→ **PROBLEM REQUIREMENTS**
Using the listing below, please gather every line containing the word "mathbb".

-*-*-

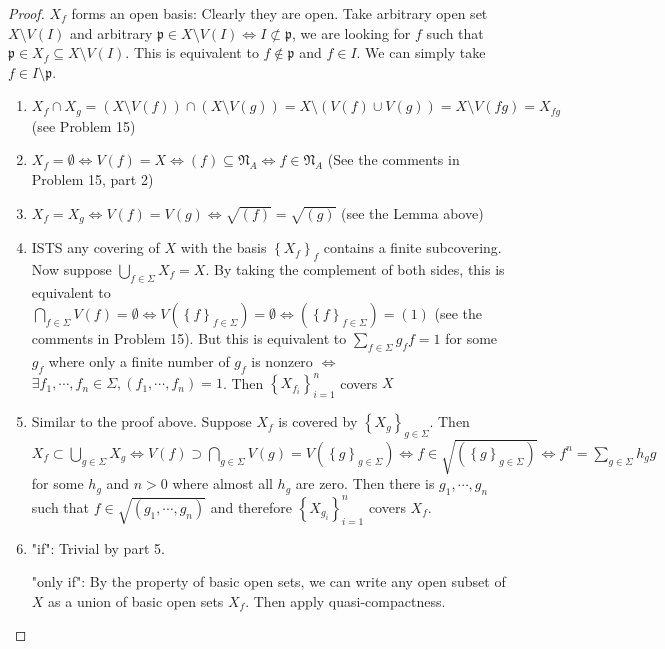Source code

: \documentclass{solution}
\begin{document}
\begin{proof}
    $X_f$ forms an open basis: Clearly they are open. Take arbitrary open set $X \setminus V(I)$ and arbitrary $\mathfrak{p} \in X \setminus V(I) \Leftrightarrow I \not\subset \mathfrak{p}$, we are looking for $f$ such that $\mathfrak{p} \in X_f \subseteq X \setminus V(I)$. This is equivalent to $f \notin \mathfrak{p}$ and $f \in I$. We can simply take $f \in I \setminus \mathfrak{p}$.

    \begin{enumerate}
        \item $X_f \cap X_g = (X \setminus V(f)) \cap (X \setminus V(g)) = X \setminus (V(f) \cup V(g)) = X \setminus V(fg) = X_{fg}$ (see Problem 15)
        \item $X_f = \emptyset \Leftrightarrow V(f) = X \Leftrightarrow (f) \subseteq \mathfrak{N}_A \Leftrightarrow f \in \mathfrak{N}_A$ (See the comments in Problem 15, part 2)
        \item $X_f = X_g \Leftrightarrow V(f) = V(g) \Leftrightarrow \sqrt{(f)} = \sqrt{(g)}$ (see the Lemma above)
        \item ISTS any covering of $X$ with the basis $\left\lbrace X_f \right\rbrace_f$ contains a finite subcovering. Now suppose $\bigcup\limits_{f \in \Sigma} X_f = X$. By taking the complement of both sides, this is equivalent to $\bigcap\limits_{f \in \Sigma} V(f) = \emptyset \Leftrightarrow V(\left\lbrace f \right\rbrace_{f \in \Sigma}) = \emptyset \Leftrightarrow (\left\lbrace f \right\rbrace_{f \in \Sigma}) = (1)$ (see the comments in Problem 15). But this is equivalent to $\sum\limits_{f \in \Sigma} g_ff = 1$ for some $g_f$ where only a finite number of $g_f$ is nonzero $\Leftrightarrow$ $\exists f_1, \cdots, f_n \in \Sigma, (f_1, \cdots, f_n) = 1$. Then $\left\lbrace X_{f_i} \right\rbrace_{i = 1}^{n}$ covers $X$
        \item Similar to the proof above. Suppose $X_f$ is covered by $\left\lbrace X_g \right\rbrace_{g \in \Sigma}$. Then $X_f \subset \bigcup\limits_{g \in \Sigma} X_g \Leftrightarrow V(f) \supset \bigcap\limits_{g \in \Sigma} V(g) = V(\left\lbrace g \right\rbrace_{g \in \Sigma}) \Leftrightarrow f \in \sqrt{(\left\lbrace g \right\rbrace_{g \in \Sigma})} \Leftrightarrow f^n = \sum\limits_{g \in \Sigma}h_gg$ for some $h_g$ and $n \gt 0$ where almost all $h_g$ are zero. Then there is $g_1, \cdots, g_n$ such that $f \in \sqrt{(g_1, \cdots, g_n)}$ and therefore $\left\lbrace X_{g_i} \right\rbrace_{i = 1}^n$ covers $X_f$.
        \item "if": Trivial by part 5.

        "only if": By the property of basic open sets, we can write any open subset of $X$ as a union of basic open sets $X_f$. Then apply quasi-compactness.
    \end{enumerate}
\end{proof}
\end{document}
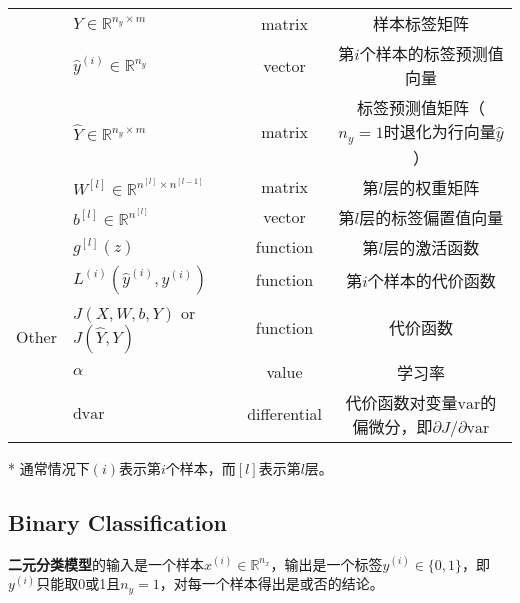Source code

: \begin{table}[ht]
\begin{threeparttable}
\begin{tabular}{clcc}
									& $Y \in {\mathbb{R}^{n_y \times m}}$                   & matrix               & 样本标签矩阵                                                           \\									
									& $\hat{y}^{(i)} \in \mathbb{R}^{n_y}$                  & vector               & 第$i$个样本的标签预测值向量                                                \\
									& $\hat{Y} \in {\mathbb{R}^{n_y \times m}}$             & matrix               & 标签预测值矩阵（$n_y=1$时退化为行向量$\hat{y}$）   						\\
									& $W^{[l]} \in \mathbb{R}^{n^{[l]} \times n^{[l-1]}}$   & matrix               & 第$l$层的权重矩阵                                                               \\
									& $b^{[l]} \in \mathbb{R}^{n^{[l]}}$                    & vector               & 第$l$层的标签偏置值向量                                                        \\\hline
		\multirow{5}{*}{Other}      & $g^{[l]}(z)$                                          & function             & 第$l$层的激活函数                                                         \\
									& $L^{(i)}(\hat{y}^{(i)}, y^{(i)})$                     & function             & 第$i$个样本的代价函数                                                         \\
									& $J(X,W,b,Y)$ or $J(\hat{Y},Y)$                        & function             & 代价函数                                                                        \\
									& $\alpha$								                & value                & 学习率                                                                        \\
									& $\mathrm{d}\mathrm{var}$                              & differential         & 代价函数对变量$\mathrm{var}$的偏微分，即${\partial J}/{\partial \mathrm{var}}$ \\ \hline
	\end{tabular}
	\label{tab:notations} %
	\begin{tablenotes}
		\item[*] 通常情况下$(i)$表示第$i$个样本，而$[l]$表示第$l$层。
	\end{tablenotes}
	\end{threeparttable}
\end{table}

\subsection{Binary Classification}
\textbf{二元分类模型}的输入是一个样本$x^{(i)} \in \mathbb{R}^{n_x}$，输出是一个标签$y^{(i)} \in \{0, 1\}$，即$y^{(i)}$只能取0或1且$n_y=1$，对每一个样本得出是或否的结论。

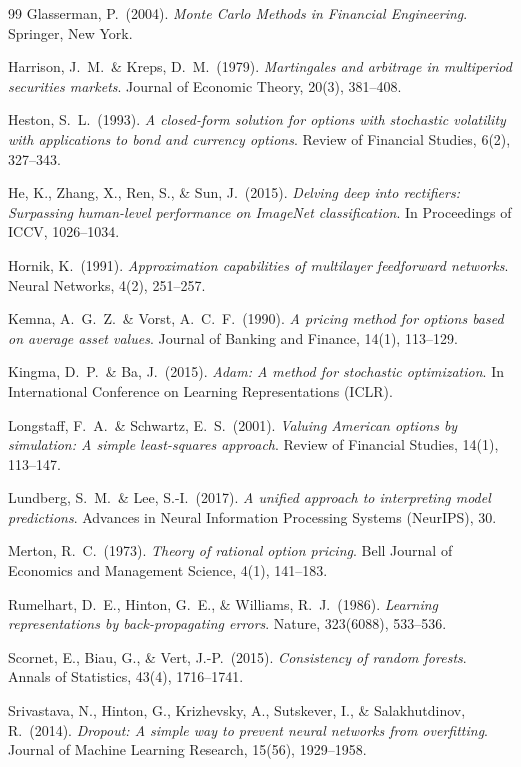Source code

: \documentclass[12pt, a4paper]{report}
\theoremstyle{definition}
\begin{document}
\begin{thebibliography}{99}
Glasserman, P.\ (2004).
\textit{Monte Carlo Methods in Financial Engineering}.
Springer, New York.

Harrison, J.\ M.\ \& Kreps, D.\ M.\ (1979).
\textit{Martingales and arbitrage in multiperiod securities markets}.
Journal of Economic Theory, 20(3), 381--408.

Heston, S.\ L.\ (1993).
\textit{A closed-form solution for options with stochastic volatility
  with applications to bond and currency options}.
Review of Financial Studies, 6(2), 327--343.

He, K., Zhang, X., Ren, S., \& Sun, J.\ (2015).
\textit{Delving deep into rectifiers: Surpassing human-level performance
  on ImageNet classification}.
In Proceedings of ICCV, 1026--1034.

Hornik, K.\ (1991).
\textit{Approximation capabilities of multilayer feedforward networks}.
Neural Networks, 4(2), 251--257.

Kemna, A.\ G.\ Z.\ \& Vorst, A.\ C.\ F.\ (1990).
\textit{A pricing method for options based on average asset values}.
Journal of Banking and Finance, 14(1), 113--129.

Kingma, D.\ P.\ \& Ba, J.\ (2015).
\textit{Adam: A method for stochastic optimization}.
In International Conference on Learning Representations (ICLR).

Longstaff, F.\ A.\ \& Schwartz, E.\ S.\ (2001).
\textit{Valuing American options by simulation: A simple least-squares
  approach}.
Review of Financial Studies, 14(1), 113--147.

Lundberg, S.\ M.\ \& Lee, S.-I.\ (2017).
\textit{A unified approach to interpreting model predictions}.
Advances in Neural Information Processing Systems (NeurIPS), 30.

Merton, R.\ C.\ (1973).
\textit{Theory of rational option pricing}.
Bell Journal of Economics and Management Science, 4(1), 141--183.

Rumelhart, D.\ E., Hinton, G.\ E., \& Williams, R.\ J.\ (1986).
\textit{Learning representations by back-propagating errors}.
Nature, 323(6088), 533--536.

Scornet, E., Biau, G., \& Vert, J.-P.\ (2015).
\textit{Consistency of random forests}.
Annals of Statistics, 43(4), 1716--1741.

Srivastava, N., Hinton, G., Krizhevsky, A., Sutskever, I., \&
Salakhutdinov, R.\ (2014).
\textit{Dropout: A simple way to prevent neural networks from
  overfitting}.
Journal of Machine Learning Research, 15(56), 1929--1958.

\end{thebibliography}
\end{document}
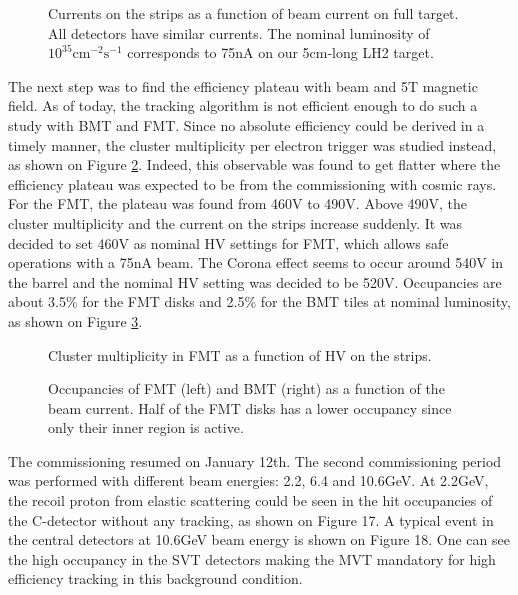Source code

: \begin{figure}[htb]
 \caption{Currents on the strips as a function of beam current on full target. All detectors have similar currents. The 
nominal luminosity of $10^{35}\text{cm}^{-2}\text{s}^{-1}$ corresponds to 75nA on our 5cm-long LH2 target.}
 \label{fig:mm-fig14}
\end{figure}

The next step was to find the efficiency plateau with beam and 5T magnetic field. As of today, the tracking algorithm 
is not efficient enough to do such a study with BMT and FMT. Since no absolute efficiency could be derived in a timely 
manner, the cluster multiplicity per electron trigger was studied instead, as shown on Figure \ref{fig:mm-fig15}. 
Indeed, this observable was found to get flatter where the efficiency plateau was expected to be from the commissioning 
with cosmic rays.  For the FMT, the plateau was found from 460V to 490V. Above 490V, the cluster multiplicity and the 
current on the strips increase suddenly. It was decided to set 460V as nominal HV settings for FMT, which allows safe 
operations with a 75nA beam. The Corona effect seems to occur around 540V in the barrel and the nominal HV setting was 
decided to be 520V.  Occupancies are about 3.5\% for the FMT disks and 2.5\% for the BMT tiles at nominal luminosity, 
as shown on Figure \ref{fig:mm-fig16}.


\begin{figure}[htb]
 \caption{Cluster multiplicity in FMT as a function of HV on the strips.}
 \label{fig:mm-fig15}
\end{figure}


\begin{figure}[htb]
 \caption{Occupancies of FMT (left) and BMT (right) as a function of the beam current. Half of the FMT disks has a 
lower occupancy since only their inner region is active.}
 \label{fig:mm-fig16}
\end{figure}

The commissioning resumed on January 12th.  The second commissioning period was performed with different beam energies: 
2.2, 6.4 and 10.6GeV. At 2.2GeV, the recoil proton from elastic scattering could be seen in the hit occupancies of the 
C-detector without any tracking, as shown on Figure 17. A typical event in the central detectors at 10.6GeV beam energy 
is shown on Figure 18. One can see the high occupancy in the SVT detectors making the MVT mandatory for high efficiency 
tracking in this background condition.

-*-*-

→ **YOUR RESPONSE**
									& $Y \in {\mathbb{R}^{n_y \times m}}$                   & matrix               & 样本标签矩阵                                                           \\									
									& $\hat{y}^{(i)} \in \mathbb{R}^{n_y}$                  & vector               & 第$i$个样本的标签预测值向量                                                \\
									& $\hat{Y} \in {\mathbb{R}^{n_y \times m}}$             & matrix               & 标签预测值矩阵（$n_y=1$时退化为行向量$\hat{y}$）   						\\
									& $W^{[l]} \in \mathbb{R}^{n^{[l]} \times n^{[l-1]}}$   & matrix               & 第$l$层的权重矩阵                                                               \\
									& $b^{[l]} \in \mathbb{R}^{n^{[l]}}$                    & vector               & 第$l$层的标签偏置值向量                                                        \\\hline
\textbf{二元分类模型}的输入是一个样本$x^{(i)} \in \mathbb{R}^{n_x}$，输出是一个标签$y^{(i)} \in \{0, 1\}$，即$y^{(i)}$只能取0或1且$n_y=1$，对每一个样本得出是或否的结论。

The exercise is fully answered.